Stroud, Gloucestershire
The beauty of Stroud strikes like a magnificent, resounding bell. Alighting from the train, I am welcomed to this market town by the Hill Paul building, a former Victorian clothing factory with its seven towering red brick floors and five sets of double windows. With all the characteristics of the time, each window wears a sandstone cap matching sandstone lines running horizontally and at intervals, a formidable Roman numeric clock reminds anyone in the vicinity the value of keeping time.
Not long ago, the people of Stroud saved this historic building from demolition, just one in a great line of victories that include a house dating back to the Middle Ages, Stroud Maternity Hospital, a mature hornbeam tree, and the local branch of the Post Office. Activism in Stroud is nothing new. The Stroudwater Riots of 1825 saw mill workers join the Weavers Union in protest at low pay and unacceptable conditions. Strikes turned violent after the army was called in and after reading the Riot Act, soldiers were pelted with stones while looms were burned and strike breakers doused in the local fish pond.
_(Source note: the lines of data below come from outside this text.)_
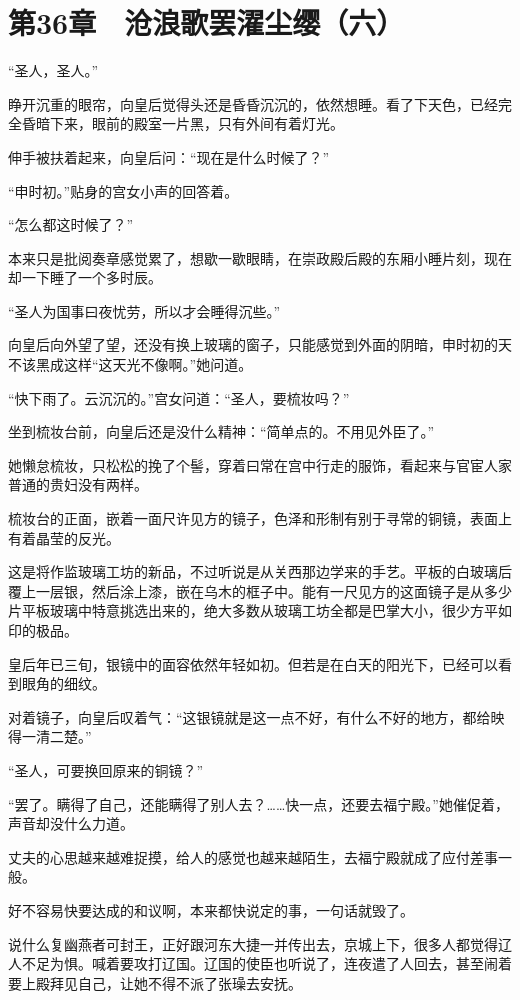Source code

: \section{第36章　沧浪歌罢濯尘缨（六）}

“圣人，圣人。”

睁开沉重的眼帘，向皇后觉得头还是昏昏沉沉的，依然想睡。看了下天色，已经完全昏暗下来，眼前的殿室一片黑，只有外间有着灯光。

伸手被扶着起来，向皇后问：“现在是什么时候了？”

“申时初。”贴身的宫女小声的回答着。

“怎么都这时候了？”

本来只是批阅奏章感觉累了，想歇一歇眼睛，在崇政殿后殿的东厢小睡片刻，现在却一下睡了一个多时辰。

“圣人为国事曰夜忧劳，所以才会睡得沉些。”

向皇后向外望了望，还没有换上玻璃的窗子，只能感觉到外面的阴暗，申时初的天不该黑成这样“这天光不像啊。”她问道。

“快下雨了。云沉沉的。”宫女问道：“圣人，要梳妆吗？”

坐到梳妆台前，向皇后还是没什么精神：“简单点的。不用见外臣了。”

她懒怠梳妆，只松松的挽了个髻，穿着曰常在宫中行走的服饰，看起来与官宦人家普通的贵妇没有两样。

梳妆台的正面，嵌着一面尺许见方的镜子，色泽和形制有别于寻常的铜镜，表面上有着晶莹的反光。

这是将作监玻璃工坊的新品，不过听说是从关西那边学来的手艺。平板的白玻璃后覆上一层银，然后涂上漆，嵌在乌木的框子中。能有一尺见方的这面镜子是从多少片平板玻璃中特意挑选出来的，绝大多数从玻璃工坊全都是巴掌大小，很少方平如印的极品。

皇后年已三旬，银镜中的面容依然年轻如初。但若是在白天的阳光下，已经可以看到眼角的细纹。

对着镜子，向皇后叹着气：“这银镜就是这一点不好，有什么不好的地方，都给映得一清二楚。”

“圣人，可要换回原来的铜镜？”

“罢了。瞒得了自己，还能瞒得了别人去？……快一点，还要去福宁殿。”她催促着，声音却没什么力道。

丈夫的心思越来越难捉摸，给人的感觉也越来越陌生，去福宁殿就成了应付差事一般。

好不容易快要达成的和议啊，本来都快说定的事，一句话就毁了。

说什么复幽燕者可封王，正好跟河东大捷一并传出去，京城上下，很多人都觉得辽人不足为惧。喊着要攻打辽国。辽国的使臣也听说了，连夜遣了人回去，甚至闹着要上殿拜见自己，让她不得不派了张璪去安抚。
I am spending the evening with Natasha Josette, a local activist and single Mum who has been working hard to get young people registered to vote. Tonight there are two competing events in Stroud town centre. One is a collaboration of ‘Register to Vote Stroud’ with ‘Stroud Against The Cuts’. The other has been organised by ‘Global Beats’. At Stroud Valley Artspace I catch up with Natasha’s co-organiser, James Beecher. Surrounded by a galaxy of leaflets, public announcement posters, newsletters and pamphlets, James sets out the aims for the evening, ‘We’re trying to increase youth engagement in politics now and beyond the election… to see what young people think about politics, why they might not be engaged and what might help them to get more engaged’.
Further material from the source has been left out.